Two main stylized facts emerge from the existing literature: firm size is negatively related to firm growth
and positively related to firm survival. This suggests a negative relationship between growth
performance rates and survival rates: the population of small firms will show higher average growth
rates and lower survival rates than populations of larger firms. This negative relationship does not imply
a causal effect of firm growth on firm survival, but merely reflects that firm growth and firm survival have
an opposite relationship with firm size. Note that this negative relationship only applies at the
aggregated level of size classes, but not at the level of individual firms.

Conclusion:

This paper examines the performance and characteristics of the firms in manufacturing industry
.This means the overall research was done on how the firms are entering the industry and how are they
surviving in the industry. What are their plans, how are they contributing in the economy, and the other
entire macro-economic factor. Moreover, from a business point of view, fast employment growth is
generally related to high sales revenue. From a macro-economic perspective, fast growing firms are
considered as central drivers of job creation. Growing fast may, however, also be disadvantageous in the
sense that firms may not be able to respond immediately to high employment growth in terms of making
necessary changes to their organization and management structure. This may put the firm in the risk of
exiting due to firm death. Both from a theoretical and a policy perspective it is interesting to investigate
the impact of a recent period of fast employment growth on the survival of the firm. So far, little
attention has been paid to (the possibility of) the effect that employment growth rates may have on firm
survival rates. There is, however, an abundance of literature on the separate subjects of firm growth and
firm survival. In this section, we review some classical theories and discussions on firm growth and firm
survival, and their main determinants (including firm size and firm age). Some stylized facts are
generated to suggest that firm growth may indeed affect firm survival or growth performance.

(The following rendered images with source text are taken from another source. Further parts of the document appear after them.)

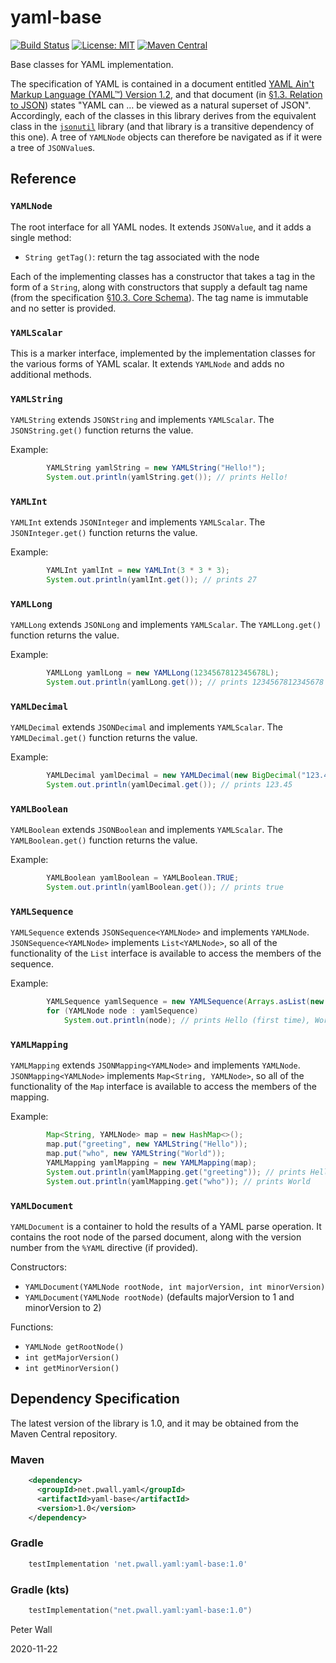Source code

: # yaml-base

[![Build Status](https://travis-ci.org/pwall567/yaml-base.svg?branch=main)](https://travis-ci.org/pwall567/yaml-base)
[![License: MIT](https://img.shields.io/badge/License-MIT-yellow.svg)](https://opensource.org/licenses/MIT)
[![Maven Central](https://img.shields.io/maven-central/v/net.pwall.yaml/yaml-base?label=Maven%20Central)](https://search.maven.org/search?q=g:%22net.pwall.yaml%22%20AND%20a:%22yaml-base%22)

Base classes for YAML implementation.

The specification of YAML is contained in a document entitled
[YAML Ain't Markup Language (YAML&trade;) Version 1.2](https://yaml.org/spec/1.2/spec.html), and that document (in
[&sect;1.3. Relation to JSON](https://yaml.org/spec/1.2/spec.html#id2759572)) states "YAML can &hellip; be viewed as a
natural superset of JSON".
Accordingly, each of the classes in this library derives from the equivalent class in the
[`jsonutil`](https://github.com/pwall567/jsonutil) library (and that library is a transitive dependency of this one).
A tree of `YAMLNode` objects can therefore be navigated as if it were a tree of `JSONValue`s.

## Reference

### `YAMLNode`

The root interface for all YAML nodes.
It extends `JSONValue`, and it adds a single method:
- `String getTag()`: return the tag associated with the node

Each of the implementing classes has a constructor that takes a tag in the form of a `String`, along with constructors
that supply a default tag name (from the specification
[&sect;10.3. Core Schema](https://yaml.org/spec/1.2/spec.html#id2804923)).
The tag name is immutable and no setter is provided.

### `YAMLScalar`

This is a marker interface, implemented by the implementation classes for the various forms of YAML scalar.
It extends `YAMLNode` and adds no additional methods.

### `YAMLString`

`YAMLString` extends `JSONString` and implements `YAMLScalar`.
The `JSONString.get()` function returns the value.

Example:
```java
        YAMLString yamlString = new YAMLString("Hello!");
        System.out.println(yamlString.get()); // prints Hello!
```

### `YAMLInt`

`YAMLInt` extends `JSONInteger` and implements `YAMLScalar`.
The `JSONInteger.get()` function returns the value.

Example:
```java
        YAMLInt yamlInt = new YAMLInt(3 * 3 * 3);
        System.out.println(yamlInt.get()); // prints 27
```

### `YAMLLong`

`YAMLLong` extends `JSONLong` and implements `YAMLScalar`.
The `YAMLLong.get()` function returns the value.

Example:
```java
        YAMLLong yamlLong = new YAMLLong(1234567812345678L);
        System.out.println(yamlLong.get()); // prints 1234567812345678
```

### `YAMLDecimal`

`YAMLDecimal` extends `JSONDecimal` and implements `YAMLScalar`.
The `YAMLDecimal.get()` function returns the value.

Example:
```java
        YAMLDecimal yamlDecimal = new YAMLDecimal(new BigDecimal("123.45"));
        System.out.println(yamlDecimal.get()); // prints 123.45
```

### `YAMLBoolean`

`YAMLBoolean` extends `JSONBoolean` and implements `YAMLScalar`.
The `YAMLBoolean.get()` function returns the value.

Example:
```java
        YAMLBoolean yamlBoolean = YAMLBoolean.TRUE;
        System.out.println(yamlBoolean.get()); // prints true
```

### `YAMLSequence`

`YAMLSequence` extends `JSONSequence<YAMLNode>` and implements `YAMLNode`.
`JSONSequence<YAMLNode>` implements `List<YAMLNode>`, so all of the functionality of the `List` interface is available
to access the members of the sequence.

Example:
```java
        YAMLSequence yamlSequence = new YAMLSequence(Arrays.asList(new YAMLString("Hello"), new YAMLString("World")));
        for (YAMLNode node : yamlSequence)
            System.out.println(node); // prints Hello (first time), World (second time)
```

### `YAMLMapping`

`YAMLMapping` extends `JSONMapping<YAMLNode>` and implements `YAMLNode`.
`JSONMapping<YAMLNode>` implements `Map<String, YAMLNode>`, so all of the functionality of the `Map` interface is
available to access the members of the mapping.

Example:
```java
        Map<String, YAMLNode> map = new HashMap<>();
        map.put("greeting", new YAMLString("Hello"));
        map.put("who", new YAMLString("World"));
        YAMLMapping yamlMapping = new YAMLMapping(map);
        System.out.println(yamlMapping.get("greeting")); // prints Hello
        System.out.println(yamlMapping.get("who")); // prints World
```

### `YAMLDocument`

`YAMLDocument` is a container to hold the results of a YAML parse operation.
It contains the root node of the parsed document, along with the version number from the `%YAML` directive (if
provided).

Constructors:
- `YAMLDocument(YAMLNode rootNode, int majorVersion, int minorVersion)`
- `YAMLDocument(YAMLNode rootNode)` (defaults majorVersion to 1 and minorVersion to 2)

Functions:
- `YAMLNode getRootNode()`
- `int getMajorVersion()`
- `int getMinorVersion()`

## Dependency Specification

The latest version of the library is 1.0, and it may be obtained from the Maven Central repository.

### Maven
```xml
    <dependency>
      <groupId>net.pwall.yaml</groupId>
      <artifactId>yaml-base</artifactId>
      <version>1.0</version>
    </dependency>
```
### Gradle
```groovy
    testImplementation 'net.pwall.yaml:yaml-base:1.0'
```
### Gradle (kts)
```kotlin
    testImplementation("net.pwall.yaml:yaml-base:1.0")
```

Peter Wall

2020-11-22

Both firm survival and firm growth performance are important characteristics of firm dynamics. Firm
survival, or rather its opposite firm exit, has two opposite economic effects. On the one hand, firm exit
has various negative effects, including financial costs (such as unpaid bills and wages), unemployment
and the depreciation of (firm-specific) human capital. On the other hand, firm exit is a necessary aspect
of creative destruction (Schumpeter, 1934), where under-performing firms are replaced by new and
innovative firms. Firm growth is important for generating jobs (Carree and Klomp, 1996). In particular
fast growing firms are considered as the central drivers of job creation in the economy (Birch, Haggerty
and Parsons, 1995; Henreksen and Johansson, 2008). The entry of such firms, their growth and decline,
and their exit is at the core of economic dynamics (Coad and Hölzl, 2010).